● **DATA SHOWN**
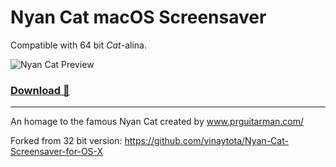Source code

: # Nyan Cat macOS Screensaver

Compatible with 64 bit *Cat*-alina.

![Nyan Cat Preview](https://raw.githubusercontent.com/zethraeus/Nyan-Cat-Screensaver-for-OS-X/master/nyancatpreview.gif)

### [Download 💾](https://raw.githubusercontent.com/zethraeus/Nyan-Cat-Screensaver-for-OS-X/master/nyancat.saver.zip)

___

An homage to the famous Nyan Cat created by www.prguitarman.com/

Forked from 32 bit version: https://github.com/vinaytota/Nyan-Cat-Screensaver-for-OS-X
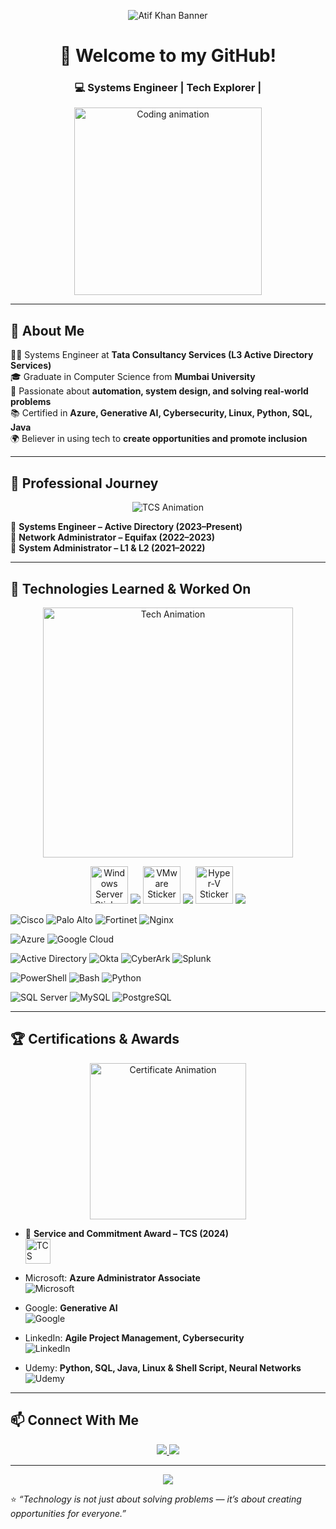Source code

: <!-- Profile README for Atif Khan -->

<!-- Animated Header Banner -->
<p align="center">
  <img src="https://capsule-render.vercel.app/api?type=waving&color=gradient&height=200&section=header&text=Atif%20Khan%20👨‍💻&fontSize=40&fontColor=ffffff&animation=fadeIn&fontAlignY=35" alt="Atif Khan Banner"/>
</p>

<h1 align="center">👋 Welcome to my GitHub!</h1>
<h3 align="center">💻 Systems Engineer | Tech Explorer | </h3>

<p align="center">
  <img src="https://media.giphy.com/media/qgQUggAC3Pfv687qPC/giphy.gif" width="300" alt="Coding animation"/>
</p>

---

## 🌟 About Me  

👨‍💻 Systems Engineer at **Tata Consultancy Services (L3 Active Directory Services)**  
🎓 Graduate in Computer Science from **Mumbai University**  
🚀 Passionate about **automation, system design, and solving real-world problems**  
📚 Certified in **Azure, Generative AI, Cybersecurity, Linux, Python, SQL, Java**  
🌍 Believer in using tech to **create opportunities and promote inclusion**  

---

## 💼 Professional Journey  

<p align="center">
  <img src="https://readme-typing-svg.herokuapp.com?font=Fira+Code&size=25&duration=3000&pause=1000&color=2C5364&center=true&vCenter=true&width=600&lines=Systems+Engineer+at+Tata+Consultancy+Services;Active+Directory+%7C+Networking+%7C+Automation" alt="TCS Animation"/>
</p>

🔹 **Systems Engineer – Active Directory (2023–Present)**  
🔹 **Network Administrator – Equifax (2022–2023)**  
🔹 **System Administrator – L1 & L2 (2021–2022)**  

---

## 🚀 Technologies Learned & Worked On  

<p align="center">
  <img src="https://media.giphy.com/media/L1R1tvI9svkIWwpVYr/giphy.gif" width="400" alt="Tech Animation"/>
</p>

<p align="center">
  <!-- OS & Platforms -->
  <p align="center">
  <!-- Windows Server -->
  <img src="https://img.icons8.com/color/96/windows-server.png" width="60" alt="Windows Server Sticker"/>
  <img src="https://img.shields.io/badge/Windows%20Server-0078D6?style=for-the-badge&logo=windows&logoColor=white"/>

  <!-- VMware -->
  <img src="https://img.icons8.com/color/96/vmware.png" width="60" alt="VMware Sticker"/>
  <img src="https://img.shields.io/badge/VMware-607078?style=for-the-badge&logo=vmware&logoColor=white"/>
  
  <!-- Hyper-V -->
  <img src="https://img.icons8.com/color/96/hyper-v.png" width="60" alt="Hyper-V Sticker"/>
  <img src="https://img.shields.io/badge/Hyper--V-0078D6?style=for-the-badge&logo=microsoft&logoColor=white"/>
</p>

  <!-- Networking -->
  ![Cisco](https://img.shields.io/badge/Cisco-1BA0D7?style=for-the-badge&logo=cisco&logoColor=white)
  ![Palo Alto](https://img.shields.io/badge/Palo%20Alto-0071C5?style=for-the-badge&logo=paloaltonetworks&logoColor=white)
  ![Fortinet](https://img.shields.io/badge/Fortinet-EE3124?style=for-the-badge&logo=fortinet&logoColor=white)
  ![Nginx](https://img.shields.io/badge/Nginx-009639?style=for-the-badge&logo=nginx&logoColor=white)

  <!-- Cloud -->
  ![Azure](https://img.shields.io/badge/Azure-0078D4?style=for-the-badge&logo=microsoftazure&logoColor=white)
  ![Google Cloud](https://img.shields.io/badge/GCP-4285F4?style=for-the-badge&logo=googlecloud&logoColor=white)

  <!-- Security -->
  ![Active Directory](https://img.shields.io/badge/Active%20Directory-003366?style=for-the-badge&logo=microsoft&logoColor=white)
  ![Okta](https://img.shields.io/badge/Okta-007DC1?style=for-the-badge&logo=okta&logoColor=white)
  ![CyberArk](https://img.shields.io/badge/CyberArk-003366?style=for-the-badge&logo=cyberark&logoColor=white)
  ![Splunk](https://img.shields.io/badge/Splunk-000000?style=for-the-badge&logo=splunk&logoColor=white)

  <!-- DevOps -->
  ![PowerShell](https://img.shields.io/badge/PowerShell-5391FE?style=for-the-badge&logo=powershell&logoColor=white)
  ![Bash](https://img.shields.io/badge/Bash-4EAA25?style=for-the-badge&logo=gnubash&logoColor=white)
  ![Python](https://img.shields.io/badge/Python-3776AB?style=for-the-badge&logo=python&logoColor=white)

  <!-- Databases -->
  ![SQL Server](https://img.shields.io/badge/SQL%20Server-CC2927?style=for-the-badge&logo=microsoftsqlserver&logoColor=white)
  ![MySQL](https://img.shields.io/badge/MySQL-4479A1?style=for-the-badge&logo=mysql&logoColor=white)
  ![PostgreSQL](https://img.shields.io/badge/PostgreSQL-336791?style=for-the-badge&logo=postgresql&logoColor=white)
</p>

---

## 🏆 Certifications & Awards  

<p align="center">
  <img src="https://media.giphy.com/media/26AHONQ79FdWZhAI0/giphy.gif" width="250" alt="Certificate Animation"/>
</p>

- 🥇 **Service and Commitment Award – TCS (2024)**  
  <img src="https://img.icons8.com/color/96/000000/trophy.png" width="40" alt="TCS Award"/>  

- Microsoft: **Azure Administrator Associate**  
  ![Microsoft](https://img.shields.io/badge/Microsoft%20Azure-0078D4?style=for-the-badge&logo=microsoftazure&logoColor=white)  

- Google: **Generative AI**  
  ![Google](https://img.shields.io/badge/Google%20AI-4285F4?style=for-the-badge&logo=google&logoColor=white)  

- LinkedIn: **Agile Project Management, Cybersecurity**  
  ![LinkedIn](https://img.shields.io/badge/LinkedIn%20Learning-0A66C2?style=for-the-badge&logo=linkedin&logoColor=white)  

- Udemy: **Python, SQL, Java, Linux & Shell Script, Neural Networks**  
  ![Udemy](https://img.shields.io/badge/Udemy-A435F0?style=for-the-badge&logo=udemy&logoColor=white)  

---

## 📫 Connect With Me  

<p align="center">
  <a href="mailto:atifkhan0679@gmail.com">
    <img src="https://img.shields.io/badge/Email-D14836?style=for-the-badge&logo=gmail&logoColor=white"/>
  </a>
  <a href="https://www.linkedin.com/in/atif-khan-04a3901bb" target="_blank">
    <img src="https://img.shields.io/badge/LinkedIn-0A66C2?style=for-the-badge&logo=linkedin&logoColor=white"/>
  </a>
</p>

---

<!-- Animated Footer Banner -->
<p align="center">
  <img src="https://capsule-render.vercel.app/api?type=waving&color=gradient&height=120&section=footer"/>
</p>

⭐️ *“Technology is not just about solving problems — it’s about creating opportunities for everyone.”*
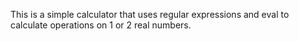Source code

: This is a simple calculator that uses regular expressions and eval to calculate operations on 1 or 2 real numbers.
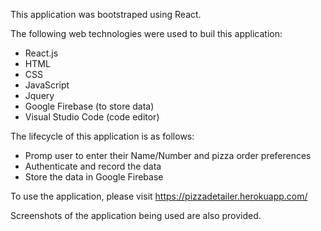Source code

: This application was bootstraped using React.

The following web technologies were used to buil this application:
  - React.js
  - HTML
  - CSS
  - JavaScript
  - Jquery
  - Google Firebase (to store data)
  - Visual Studio Code (code editor)

The lifecycle of this application is as follows:
  - Promp user to enter their Name/Number and pizza order preferences
  - Authenticate and record the data 
  - Store the data in Google Firebase
  
To use the application, please visit https://pizzadetailer.herokuapp.com/

Screenshots of the application being used are also provided.

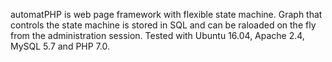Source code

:automatPHP
is web page framework with flexible state machine. Graph that controls the state machine is stored in SQL and can be raloaded on the fly from the administration session. Tested with Ubuntu 16.04, Apache 2.4, MySQL 5.7 and PHP 7.0.
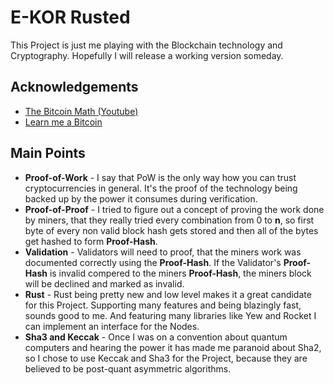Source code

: # E-KOR Rusted

This Project is just me playing with the Blockchain technology and Cryptography. Hopefully I will release a working version someday.


## Acknowledgements

 - [The Bitcoin Math (Youtube)](https://www.youtube.com/@thebitcoinmathfgeiger8624)
 - [Learn me a Bitcoin](https://learnmeabitcoin.com/)

## Main Points

 - **Proof-of-Work** - I say that PoW is the only way how you can trust cryptocurrencies in general. It's the proof of the technology being backed up by the power it consumes during verification.
 - **Proof-of-Proof** - I tried to figure out a concept of proving the work done by miners, that they really tried every combination from 0 to **n**, so first byte of every non valid block hash gets stored and then all of the bytes get hashed to form **Proof-Hash**.
 - **Validation** - Validators will need to proof, that the miners work was documented correctly using the **Proof-Hash**. If the Validator's **Proof-Hash** is invalid compered to the miners **Proof-Hash**, the miners block will be declined and marked as invalid.
 - **Rust** - Rust being pretty new and low level makes it a great candidate for this Project. Supporting many features and being blazingly fast, sounds good to me. And featuring many libraries like Yew and Rocket I can implement an interface for the Nodes.
 - **Sha3 and Keccak** - Once I was on a convention about quantum computers and hearing the power it has made me paranoid about Sha2, so I chose to use Keccak and Sha3 for the Project, because they are believed to be post-quant asymmetric algorithms.
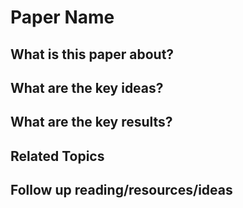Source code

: # Paper Name
## What is this paper about?
## What are the key ideas?
## What are the key results?

## Related Topics

## Follow up reading/resources/ideas


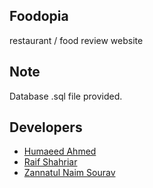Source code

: ## Foodopia
restaurant / food review website

## Note 
Database .sql file provided.

## Developers
<ul>
  <li><a href="https://github.com/badassiumoxide">Humaeed Ahmed</a></li>
  <li><a href="https://github.com/rafid211">Raif Shahriar</a></li>
  <li><a href="https://github.com/znSourav">Zannatul Naim Sourav</a></li>
</ul
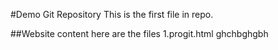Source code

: #Demo Git Repository
This is the first file in repo.

##Website content
here are the files
1.progit.html
ghchbghgbh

● **PROBLEM**
Report only the number of lines above that contain "first".

● **ANSWER BELOW**
2